Antigen-specific depletion of CD4+ T cells by CAR T cells reveals distinct roles of higher- and lower-affinity TCRs during autoimmunity.

Both higher- and lower-affinity self-reactive CD4⁺ T cells are expanded in autoimmunity; however, their individual contribution to disease remains unclear. We addressed this question using peptide-MHCII chimeric antigen receptor (pMHCII-CAR) T cells to specifically deplete peptide-reactive T cells in mice. Integration of improvements in CAR engineering with TCR repertoire analysis was critical for interrogating in vivo the role of TCR affinity in autoimmunity. Our original MOG_35–55 pMHCII-CAR, which targeted only higher-affinity TCRs, could prevent the induction of experimental autoimmune encephalomyelitis (EAE).
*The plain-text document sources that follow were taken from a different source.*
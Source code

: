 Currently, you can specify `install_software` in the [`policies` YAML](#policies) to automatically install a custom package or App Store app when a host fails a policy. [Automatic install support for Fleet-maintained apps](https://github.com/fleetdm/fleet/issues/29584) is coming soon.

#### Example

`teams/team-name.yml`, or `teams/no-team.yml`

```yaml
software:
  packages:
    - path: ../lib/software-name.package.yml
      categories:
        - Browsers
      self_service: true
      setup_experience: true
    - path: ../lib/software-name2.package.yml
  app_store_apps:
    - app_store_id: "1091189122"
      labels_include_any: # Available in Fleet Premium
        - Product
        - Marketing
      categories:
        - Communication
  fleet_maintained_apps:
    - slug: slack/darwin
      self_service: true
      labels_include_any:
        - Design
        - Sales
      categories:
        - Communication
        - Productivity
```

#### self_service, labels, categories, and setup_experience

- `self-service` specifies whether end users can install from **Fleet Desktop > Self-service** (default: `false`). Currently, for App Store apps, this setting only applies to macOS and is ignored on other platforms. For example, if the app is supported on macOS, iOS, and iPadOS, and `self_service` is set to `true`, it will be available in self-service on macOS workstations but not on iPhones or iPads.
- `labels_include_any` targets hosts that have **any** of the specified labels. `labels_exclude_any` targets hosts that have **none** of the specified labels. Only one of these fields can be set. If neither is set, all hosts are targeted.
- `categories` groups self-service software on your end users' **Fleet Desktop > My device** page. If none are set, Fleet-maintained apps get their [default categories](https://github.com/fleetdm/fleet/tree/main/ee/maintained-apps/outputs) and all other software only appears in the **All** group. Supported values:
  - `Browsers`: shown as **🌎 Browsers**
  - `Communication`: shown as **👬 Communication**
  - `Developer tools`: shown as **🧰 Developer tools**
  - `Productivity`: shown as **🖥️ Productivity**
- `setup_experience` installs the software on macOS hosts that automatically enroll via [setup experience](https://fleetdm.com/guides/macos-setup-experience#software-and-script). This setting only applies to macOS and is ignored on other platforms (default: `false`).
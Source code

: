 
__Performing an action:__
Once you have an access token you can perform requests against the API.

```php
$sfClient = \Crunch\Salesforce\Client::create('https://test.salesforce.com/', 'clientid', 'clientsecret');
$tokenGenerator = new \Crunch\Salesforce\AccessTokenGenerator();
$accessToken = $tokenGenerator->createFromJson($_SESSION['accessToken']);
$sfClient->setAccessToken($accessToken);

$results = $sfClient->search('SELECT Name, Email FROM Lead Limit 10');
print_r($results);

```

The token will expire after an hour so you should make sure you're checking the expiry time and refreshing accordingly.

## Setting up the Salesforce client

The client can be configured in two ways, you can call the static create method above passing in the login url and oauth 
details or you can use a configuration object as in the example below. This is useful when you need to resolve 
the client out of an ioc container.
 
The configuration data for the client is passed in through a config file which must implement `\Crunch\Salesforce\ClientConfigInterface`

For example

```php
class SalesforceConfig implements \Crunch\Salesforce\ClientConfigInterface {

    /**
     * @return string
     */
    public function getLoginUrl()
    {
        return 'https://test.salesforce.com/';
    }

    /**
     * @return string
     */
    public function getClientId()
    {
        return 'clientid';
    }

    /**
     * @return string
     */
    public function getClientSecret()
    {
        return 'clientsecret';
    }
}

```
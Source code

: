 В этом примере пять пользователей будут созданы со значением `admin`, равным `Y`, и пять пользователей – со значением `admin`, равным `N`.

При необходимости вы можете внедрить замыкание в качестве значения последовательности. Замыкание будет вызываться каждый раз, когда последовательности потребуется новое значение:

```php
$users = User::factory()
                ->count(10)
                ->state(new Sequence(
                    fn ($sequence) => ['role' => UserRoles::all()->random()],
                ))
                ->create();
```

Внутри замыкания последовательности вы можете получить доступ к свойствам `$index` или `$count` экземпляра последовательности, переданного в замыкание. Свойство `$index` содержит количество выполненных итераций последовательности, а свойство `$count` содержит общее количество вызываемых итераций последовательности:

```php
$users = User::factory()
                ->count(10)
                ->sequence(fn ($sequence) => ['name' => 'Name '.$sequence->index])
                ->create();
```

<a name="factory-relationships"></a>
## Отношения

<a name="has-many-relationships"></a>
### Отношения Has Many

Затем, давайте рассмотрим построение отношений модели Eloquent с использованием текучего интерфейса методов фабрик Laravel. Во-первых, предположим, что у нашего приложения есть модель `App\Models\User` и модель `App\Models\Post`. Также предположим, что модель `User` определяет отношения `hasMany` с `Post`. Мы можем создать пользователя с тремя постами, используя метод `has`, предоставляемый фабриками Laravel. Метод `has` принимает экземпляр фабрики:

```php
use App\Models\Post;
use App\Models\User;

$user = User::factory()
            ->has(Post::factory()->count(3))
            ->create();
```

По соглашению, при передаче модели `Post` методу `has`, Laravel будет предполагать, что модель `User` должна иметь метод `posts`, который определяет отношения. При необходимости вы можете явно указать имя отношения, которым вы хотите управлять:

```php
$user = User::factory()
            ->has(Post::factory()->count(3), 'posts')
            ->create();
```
However, pMHCII-CAR enhancements to pMHCII stability, as well as increased survivability via overexpression of a dominant-negative Fas, were required to target lower-affinity MOG-specific T cells and reverse ongoing clinical EAE. Thus, these data suggest a model in which higher-affinity autoreactive T cells are required to provide the "activation energy" for initiating neuroinflammatory injury, but lower-affinity cells are sufficient to maintain ongoing disease. Engineering CAR T cells to target autoimmunity: Autoimmune diseases including multiple sclerosis (MS) are driven by pathogenic CD4⁺ T cells that recognize self-antigens. Yi et al. engineered chimeric antigen receptor (CAR) T cells to recognize and kill self-reactive T cells by introducing a peptide-MHCII (pMHCII) domain. Their original pMHCII-CAR design efficiently deleted T cells bearing a higher-affinity T cell receptor, whereas further modifications to enhance pMHCII stability and in vivo survival enabled simultaneous targeting of lower-affinity T cells. In a mouse experimental autoimmune encephalomyelitis model of MS-like disease, deletion of higher-affinity T cells was sufficient to prevent disease onset, whereas targeting lower-affinity T cells was necessary to reverse ongoing disease. These findings highlight strategies for designing CAR T cells to target distinct stages of autoimmune disease. [ABSTRACT FROM AUTHOR]